ViacomCBS (NASDAQ:VIAC) is getting an upgrade from KeyBanc Capital to sector weight, as the investment firm notes the company's direct-to-consumer efforts are resonating with consumers.
Analyst Brandon Nispel upgraded the stock to sector weight from underweight after looking at the firm's Key First Look Data from credit cards to analyze Streaming Video on Demand services and found there is "improving momentum" of new subscribers and churn is lower.
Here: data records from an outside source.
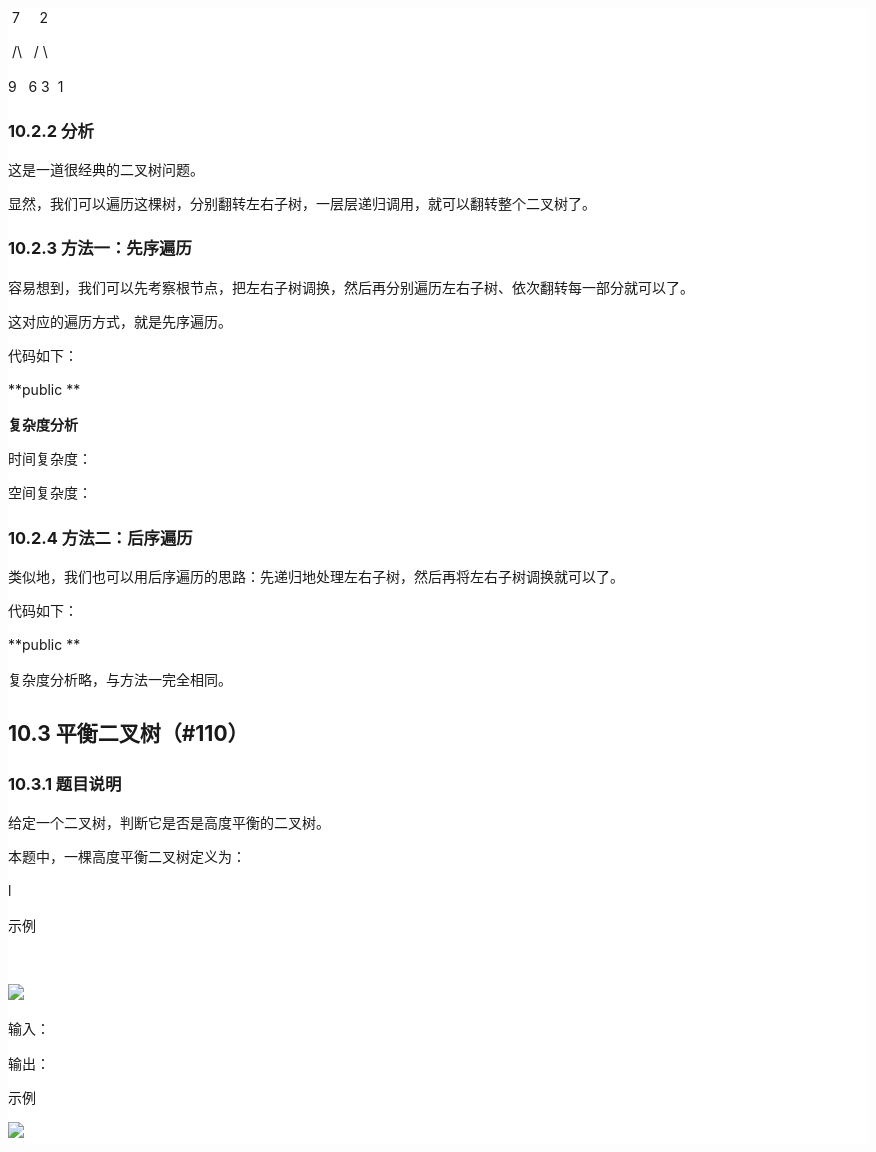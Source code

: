  7     2

 /\   / \

9   6 3  1

### 10.2.2 分析

这是一道很经典的二叉树问题。

显然，我们可以遍历这棵树，分别翻转左右子树，一层层递归调用，就可以翻转整个二叉树了。

### 10.2.3 方法一：先序遍历

容易想到，我们可以先考察根节点，把左右子树调换，然后再分别遍历左右子树、依次翻转每一部分就可以了。

这对应的遍历方式，就是先序遍历。

代码如下：

**public **

**复杂度分析**

时间复杂度：

空间复杂度：

### 10.2.4 方法二：后序遍历

类似地，我们也可以用后序遍历的思路：先递归地处理左右子树，然后再将左右子树调换就可以了。

代码如下：

**public **

复杂度分析略，与方法一完全相同。

## 10.3 平衡二叉树（#110）

### 10.3.1 题目说明

给定一个二叉树，判断它是否是高度平衡的二叉树。

本题中，一棵高度平衡二叉树定义为：

l

示例

 

![](images/WEBRESOURCE2936247dffc734d8aac5f25ccf0246fclocalFile)

输入：

输出：

示例

![](images/WEBRESOURCEc91f465125c15b91cc7eb3d497c80bdelocalFile)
"Paramount+ gross adds are up, so is SOGA, and importantly churn has moved lower," Nispel wrote in a note to clients. "We believe this suggests better Paramount+ net adds [year-over-year]. We estimate 4Q21 Global streaming net adds of 5.9M vs. consensus of 5.3M and 2.0M a year ago. Churn continuing to move lower takes away a key bear concern near-term."
ViacomCBS (VIAC) shares are down slightly less than 1% to $32.31 in pre-market trading.
In addition, Nispel added that Showtime gross additions are up and though churn is still at levels that are at industry high levels, the initial cohort churn has "improved considerably though the longer term retention suggests much room for improvement."
Concerning the other streaming services, Nispel noted that churn, which he believes is the most important metric for streaming services, is "too high" for most services, with Netflix (NASDAQ:NFLX), Disney+ (NYSE:DIS) and Hulu (DIS) maintaining "sustainable levels of churn" while the others have work to do.
He added that Paramount+ saw a notable improvement in churn this quarter, as did HBO Max (NYSE:T), while Peacock (NASDAQ:CMCSA) and Starz (NYSE:LGF.A) saw higher levels of churn.